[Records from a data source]
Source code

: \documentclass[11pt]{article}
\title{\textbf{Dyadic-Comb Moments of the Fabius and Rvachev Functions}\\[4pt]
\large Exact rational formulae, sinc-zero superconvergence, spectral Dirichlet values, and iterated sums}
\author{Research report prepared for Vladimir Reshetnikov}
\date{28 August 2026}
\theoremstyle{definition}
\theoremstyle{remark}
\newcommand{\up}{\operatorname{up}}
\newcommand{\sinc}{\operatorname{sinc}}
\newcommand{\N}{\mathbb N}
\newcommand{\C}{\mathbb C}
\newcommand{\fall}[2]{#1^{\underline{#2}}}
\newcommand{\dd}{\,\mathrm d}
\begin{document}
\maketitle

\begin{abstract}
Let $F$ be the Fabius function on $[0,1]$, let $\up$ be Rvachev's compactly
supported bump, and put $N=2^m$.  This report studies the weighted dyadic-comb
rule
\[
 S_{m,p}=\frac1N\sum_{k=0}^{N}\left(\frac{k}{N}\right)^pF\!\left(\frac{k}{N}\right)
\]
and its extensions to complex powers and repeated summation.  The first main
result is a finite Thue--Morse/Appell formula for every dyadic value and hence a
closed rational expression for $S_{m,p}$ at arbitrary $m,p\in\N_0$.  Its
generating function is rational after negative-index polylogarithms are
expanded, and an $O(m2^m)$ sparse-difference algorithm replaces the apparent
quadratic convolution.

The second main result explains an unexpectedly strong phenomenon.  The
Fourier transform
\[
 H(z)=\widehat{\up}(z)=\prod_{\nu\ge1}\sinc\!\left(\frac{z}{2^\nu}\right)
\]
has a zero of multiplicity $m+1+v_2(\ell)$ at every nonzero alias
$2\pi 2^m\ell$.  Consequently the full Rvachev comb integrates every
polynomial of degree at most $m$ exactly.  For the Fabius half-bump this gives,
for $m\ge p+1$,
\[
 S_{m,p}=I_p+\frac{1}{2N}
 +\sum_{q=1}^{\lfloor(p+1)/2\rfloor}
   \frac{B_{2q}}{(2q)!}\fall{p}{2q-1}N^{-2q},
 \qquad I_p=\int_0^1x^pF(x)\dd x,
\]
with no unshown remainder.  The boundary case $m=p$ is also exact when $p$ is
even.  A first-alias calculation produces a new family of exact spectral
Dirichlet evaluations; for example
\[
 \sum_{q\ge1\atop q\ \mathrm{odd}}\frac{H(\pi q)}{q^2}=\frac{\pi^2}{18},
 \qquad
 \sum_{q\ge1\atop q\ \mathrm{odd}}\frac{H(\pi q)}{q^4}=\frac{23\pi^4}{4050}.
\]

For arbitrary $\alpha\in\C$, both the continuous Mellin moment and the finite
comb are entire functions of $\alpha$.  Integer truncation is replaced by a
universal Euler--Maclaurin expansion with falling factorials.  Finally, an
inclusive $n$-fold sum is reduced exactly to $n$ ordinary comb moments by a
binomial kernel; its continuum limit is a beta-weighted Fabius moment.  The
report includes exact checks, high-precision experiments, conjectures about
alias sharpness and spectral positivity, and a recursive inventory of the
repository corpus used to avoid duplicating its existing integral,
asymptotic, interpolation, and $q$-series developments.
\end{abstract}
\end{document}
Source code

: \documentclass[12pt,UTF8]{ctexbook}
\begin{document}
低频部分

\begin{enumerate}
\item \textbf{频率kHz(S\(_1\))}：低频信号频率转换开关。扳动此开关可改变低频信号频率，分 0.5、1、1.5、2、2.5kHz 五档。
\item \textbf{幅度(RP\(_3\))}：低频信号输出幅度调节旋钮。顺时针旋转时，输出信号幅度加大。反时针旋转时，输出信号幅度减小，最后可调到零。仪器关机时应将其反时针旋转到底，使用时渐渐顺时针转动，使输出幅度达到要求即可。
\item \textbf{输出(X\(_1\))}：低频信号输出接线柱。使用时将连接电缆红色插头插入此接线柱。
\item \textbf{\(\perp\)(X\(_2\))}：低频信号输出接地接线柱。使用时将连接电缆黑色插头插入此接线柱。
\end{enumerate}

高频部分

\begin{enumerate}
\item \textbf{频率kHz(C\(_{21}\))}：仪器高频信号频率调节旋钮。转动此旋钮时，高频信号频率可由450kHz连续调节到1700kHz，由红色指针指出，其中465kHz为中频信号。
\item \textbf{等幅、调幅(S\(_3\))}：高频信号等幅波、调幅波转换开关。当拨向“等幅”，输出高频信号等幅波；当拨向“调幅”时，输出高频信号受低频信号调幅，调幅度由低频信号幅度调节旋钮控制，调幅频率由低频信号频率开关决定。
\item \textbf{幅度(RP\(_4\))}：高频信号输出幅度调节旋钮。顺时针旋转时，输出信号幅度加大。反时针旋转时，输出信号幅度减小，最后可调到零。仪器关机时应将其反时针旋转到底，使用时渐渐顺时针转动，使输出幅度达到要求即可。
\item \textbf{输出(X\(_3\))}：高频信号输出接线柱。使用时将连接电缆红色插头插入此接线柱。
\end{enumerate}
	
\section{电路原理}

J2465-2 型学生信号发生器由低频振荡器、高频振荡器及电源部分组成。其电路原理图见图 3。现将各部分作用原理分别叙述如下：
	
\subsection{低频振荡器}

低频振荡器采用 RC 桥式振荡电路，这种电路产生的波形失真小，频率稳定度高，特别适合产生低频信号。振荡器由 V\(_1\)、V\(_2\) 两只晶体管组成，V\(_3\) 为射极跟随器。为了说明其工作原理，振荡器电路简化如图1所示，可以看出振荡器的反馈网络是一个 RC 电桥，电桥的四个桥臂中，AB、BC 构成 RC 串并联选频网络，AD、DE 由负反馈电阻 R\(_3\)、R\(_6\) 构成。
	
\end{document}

_Task details_:
Transcribe each entry verbatim, leaving none out.

_Answer_:
Source code

: \documentclass[11pt]{article}
\title{\textbf{Dyadic-Comb Moments of the Fabius and Rvachev Functions}\\[4pt]
\large Exact rational formulae, sinc-zero superconvergence, spectral Dirichlet values, and iterated sums}
\author{Research report prepared for Vladimir Reshetnikov}
\date{28 August 2026}
\theoremstyle{definition}
\theoremstyle{remark}
\newcommand{\up}{\operatorname{up}}
\newcommand{\sinc}{\operatorname{sinc}}
\newcommand{\N}{\mathbb N}
\newcommand{\C}{\mathbb C}
\newcommand{\fall}[2]{#1^{\underline{#2}}}
\newcommand{\dd}{\,\mathrm d}
\begin{document}
\maketitle

\begin{abstract}
Let $F$ be the Fabius function on $[0,1]$, let $\up$ be Rvachev's compactly
supported bump, and put $N=2^m$.  This report studies the weighted dyadic-comb
rule
\[
 S_{m,p}=\frac1N\sum_{k=0}^{N}\left(\frac{k}{N}\right)^pF\!\left(\frac{k}{N}\right)
\]
and its extensions to complex powers and repeated summation.  The first main
result is a finite Thue--Morse/Appell formula for every dyadic value and hence a
closed rational expression for $S_{m,p}$ at arbitrary $m,p\in\N_0$.  Its
generating function is rational after negative-index polylogarithms are
expanded, and an $O(m2^m)$ sparse-difference algorithm replaces the apparent
quadratic convolution.

The second main result explains an unexpectedly strong phenomenon.  The
Fourier transform
\[
 H(z)=\widehat{\up}(z)=\prod_{\nu\ge1}\sinc\!\left(\frac{z}{2^\nu}\right)
\]
has a zero of multiplicity $m+1+v_2(\ell)$ at every nonzero alias
$2\pi 2^m\ell$.  Consequently the full Rvachev comb integrates every
polynomial of degree at most $m$ exactly.  For the Fabius half-bump this gives,
for $m\ge p+1$,
\[
 S_{m,p}=I_p+\frac{1}{2N}
 +\sum_{q=1}^{\lfloor(p+1)/2\rfloor}
   \frac{B_{2q}}{(2q)!}\fall{p}{2q-1}N^{-2q},
 \qquad I_p=\int_0^1x^pF(x)\dd x,
\]
with no unshown remainder.  The boundary case $m=p$ is also exact when $p$ is
even.  A first-alias calculation produces a new family of exact spectral
Dirichlet evaluations; for example
\[
 \sum_{q\ge1\atop q\ \mathrm{odd}}\frac{H(\pi q)}{q^2}=\frac{\pi^2}{18},
 \qquad
 \sum_{q\ge1\atop q\ \mathrm{odd}}\frac{H(\pi q)}{q^4}=\frac{23\pi^4}{4050}.
\]

For arbitrary $\alpha\in\C$, both the continuous Mellin moment and the finite
comb are entire functions of $\alpha$.  Integer truncation is replaced by a
universal Euler--Maclaurin expansion with falling factorials.  Finally, an
inclusive $n$-fold sum is reduced exactly to $n$ ordinary comb moments by a
binomial kernel; its continuum limit is a beta-weighted Fabius moment.  The
report includes exact checks, high-precision experiments, conjectures about
alias sharpness and spectral positivity, and a recursive inventory of the
repository corpus used to avoid duplicating its existing integral,
asymptotic, interpolation, and $q$-series developments.
\end{abstract}
\end{document}
Source code

: \documentclass[12pt,UTF8]{ctexbook}
\begin{document}
低频部分

\begin{enumerate}
\item \textbf{频率kHz(S\(_1\))}：低频信号频率转换开关。扳动此开关可改变低频信号频率，分 0.5、1、1.5、2、2.5kHz 五档。
\item \textbf{幅度(RP\(_3\))}：低频信号输出幅度调节旋钮。顺时针旋转时，输出信号幅度加大。反时针旋转时，输出信号幅度减小，最后可调到零。仪器关机时应将其反时针旋转到底，使用时渐渐顺时针转动，使输出幅度达到要求即可。
\item \textbf{输出(X\(_1\))}：低频信号输出接线柱。使用时将连接电缆红色插头插入此接线柱。
\item \textbf{\(\perp\)(X\(_2\))}：低频信号输出接地接线柱。使用时将连接电缆黑色插头插入此接线柱。
\end{enumerate}

高频部分

\begin{enumerate}
\item \textbf{频率kHz(C\(_{21}\))}：仪器高频信号频率调节旋钮。转动此旋钮时，高频信号频率可由450kHz连续调节到1700kHz，由红色指针指出，其中465kHz为中频信号。
\item \textbf{等幅、调幅(S\(_3\))}：高频信号等幅波、调幅波转换开关。当拨向“等幅”，输出高频信号等幅波；当拨向“调幅”时，输出高频信号受低频信号调幅，调幅度由低频信号幅度调节旋钮控制，调幅频率由低频信号频率开关决定。
\item \textbf{幅度(RP\(_4\))}：高频信号输出幅度调节旋钮。顺时针旋转时，输出信号幅度加大。反时针旋转时，输出信号幅度减小，最后可调到零。仪器关机时应将其反时针旋转到底，使用时渐渐顺时针转动，使输出幅度达到要求即可。
\item \textbf{输出(X\(_3\))}：高频信号输出接线柱。使用时将连接电缆红色插头插入此接线柱。
\end{enumerate}
	
\section{电路原理}

J2465-2 型学生信号发生器由低频振荡器、高频振荡器及电源部分组成。其电路原理图见图 3。现将各部分作用原理分别叙述如下：
	
\subsection{低频振荡器}

低频振荡器采用 RC 桥式振荡电路，这种电路产生的波形失真小，频率稳定度高，特别适合产生低频信号。振荡器由 V\(_1\)、V\(_2\) 两只晶体管组成，V\(_3\) 为射极跟随器。为了说明其工作原理，振荡器电路简化如图1所示，可以看出振荡器的反馈网络是一个 RC 电桥，电桥的四个桥臂中，AB、BC 构成 RC 串并联选频网络，AD、DE 由负反馈电阻 R\(_3\)、R\(_6\) 构成。
	
\end{document}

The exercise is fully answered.